Damn I hate to be mediocre.

\- Distractions and not enough focus. I should have coded up that module last
week but I am too distracted to do so. Every day I think of coming home from
work and compiling that piece of code. oops I rather start playing with my kid
or watch TV

\- You know what. I have this stuff ready but I want to enhance the design
further. Damn I don't like that CSS. Ok will finish this tomorrow (which never
comes)

------
dave_sid
I think it's a good idea to ship fast for the sake of getting early feedback.
However, you don't have ship to everyone.

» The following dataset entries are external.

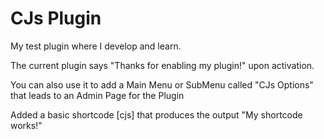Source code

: # CJs Plugin
 My test plugin where I develop and learn.
 
 The current plugin says "Thanks for enabling my plugin!" upon activation.
 
 You can also use it to add a Main Menu or SubMenu called "CJs Options" that leads to an Admin Page for the Plugin
 
 Added a basic shortcode [cjs] that produces the output "My shortcode works!"
 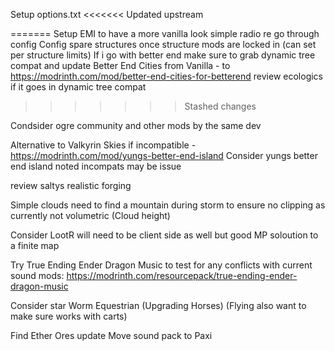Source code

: Setup options.txt
<<<<<<< Updated upstream

=======
Setup EMI to have a more vanilla look
simple radio re go through config
Config spare structures once structure mods are locked in (can set per structure limits)
If i go with better end make sure to grab dynamic tree compat and update Better End Cities from Vanilla - to  https://modrinth.com/mod/better-end-cities-for-betterend
review ecologics if it goes in dynamic tree compat
>>>>>>> Stashed changes


Condsider ogre community and other mods by the same dev

Alternative to Valkyrin Skies if incompatible - https://modrinth.com/mod/yungs-better-end-island
Consider yungs better end island noted incompats may be issue

review saltys realistic forging

Simple clouds need to find a mountain during storm to ensure no clipping as currently not volumetric  (Cloud height)

Consider LootR will need to be client side as well but good MP soloution to a finite map

Try True Ending Ender Dragon Music to test for any conflicts with current sound mods: 
https://modrinth.com/resourcepack/true-ending-ender-dragon-music

Consider star Worm Equestrian (Upgrading Horses) (Flying also want to make sure works with carts)

Find Ether Ores update
Move sound pack to Paxi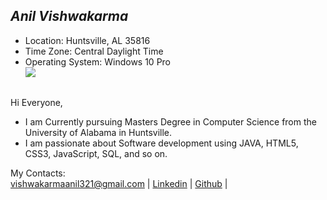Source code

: ## *Anil Vishwakarma*
* Location: Huntsville, AL 35816
* Time Zone: Central Daylight Time
* Operating System: Windows 10 Pro  
![](https://image.ibb.co/kE5bu6/20219488.jpg) 
##
Hi Everyone,
* I am Currently pursuing Masters Degree in Computer Science from the University of Alabama in Huntsville.  
* I am passionate about Software development using JAVA, HTML5, CSS3, JavaScript, SQL, and so on.  


 
My Contacts:   
vishwakarmaanil321@gmail.com | [Linkedin](https://www.linkedin.com/in/anilvishwakarma/) | [Github](https://github.com/vishwakarmaanil) |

You can ship early to a small group
of users, then when you've improved the product over a number of iterations
you can release to everyone.

So I'd say, ship quickly and regularly to a sub-set of users that have shown
interest in your product who will hopefully be keen to provide feedback. Then
ship to the public once you have made any required improvements.

------
MattBearman
A bit of anecdotal evidence for you:

I've tried a whole bunch of web based side products in my years as dev, most I
never even launched, and the ones that I did launch flopped.

Then after reading about shipping fast and MVPs on HN, I built BugMuncher as
an MVP in a couple of weeks worth of evenings and weekends, and it is my first
(and only) success! It's grown organically, and I've built it up from a really
bare bones MVP to a full featured web app.

------
dragonwriter
"Ship fast" and "Develop something to a level which makes it feel like a
complete product" aren't necessarily opposed. Agile and lean methods, in
general, tend to be about focussing on the smallest units of work that will
deliver complete units of value and getting them out delivering value quickly
-- so, ideally, you have something that feels like a complete product whenever
its released, just initially a complete product with a very narrow scope.

------
zgohr
In my experience, shipping fast wasn't the determining factor. It's always
been to build tangible features for feedback purposes, and to focus
development efforts on the core of what provides the value. Shipping fast is a
side effect of maintaining this type of focus.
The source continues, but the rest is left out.